Accessibility burden
Use a real link and a real fragment target so browser and assistive-technology behavior is predictable.
Common misuse
Placing the skip link inside the header or after the navigation it should bypass.
Decision rules
  • Flag infinite scroll with no footer access when near-bottom auto-loading keeps pushing footer links, end state, support links, legal links, feedback, or language controls away from the user.
  • Choose feed when the main experience is consuming a dynamic stream and the design still preserves reading position, exposes loaded boundaries, communicates loading and end states, and keeps footer or escape routes reachable.
  • Choose pagination when users need stable page position, shareable URLs, exact result review, known totals, current page, or guaranteed footer access.
  • Choose card list when users browse or manage a bounded set of object cards with filters, sort, selection, save, compare, and card-scoped actions rather than a continuing stream.
  • Choose skip link behavior when users need a keyboard bypass to main content, footer, filters, or search, but do not use a skip link alone to excuse an endlessly extending stream.
  • Use Load more when continuous browsing is helpful but users need to choose when another batch is inserted and when they can reach footer utilities.
  • If footer links are legally or operationally important, repeat them in a stable utility area, stop automatic loading before the footer, or provide a jump-to-footer target that moves focus reliably.
  • Do not rely on Back to top, browser find, search, or fast scrolling as the only way to reach footer utilities.
  • Do not implement infinite scroll for task-completion, comparison, audit review, legal acceptance, privacy changes, or support-seeking flows where users need a known end or footer destination.
  • In generated UI review, inspect auto-load triggers, spinner loops, virtualized focus, mobile near-bottom behavior, return-from-detail position, loaded counts, footer-only links, keyboard tab order, and focus order.
Inspect live examples
Failure modes
  • The user scrolls toward Privacy, but another batch loads and pushes the footer below the viewport again.

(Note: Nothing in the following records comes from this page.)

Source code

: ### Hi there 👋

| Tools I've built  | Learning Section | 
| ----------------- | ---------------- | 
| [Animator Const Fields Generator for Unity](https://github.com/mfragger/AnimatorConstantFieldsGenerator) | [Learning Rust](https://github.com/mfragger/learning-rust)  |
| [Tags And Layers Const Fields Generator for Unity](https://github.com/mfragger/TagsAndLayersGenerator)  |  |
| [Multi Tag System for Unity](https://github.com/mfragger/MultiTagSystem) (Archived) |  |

  • A product grid puts Contact, Returns, and Terms only in the footer while auto-loading products forever.
  • A keyboard user tabs through newly inserted cards indefinitely before reaching footer navigation.
  • A feed loads older items forever, has no end-of-feed message, and loses the user's position after opening a post.
  • A Skip to footer link exists but focuses a target that immediately moves when auto-load inserts more content.
  • A mobile page shows footer links for a moment, then near-bottom loading shifts them out from under the user's finger.
  • A spinner loop at the bottom hides whether more items exist, loading failed, or the end was reached.
  • A bounded catalog is implemented as endless feed browsing, losing sorting, filtering, comparison, and footer-access expectations.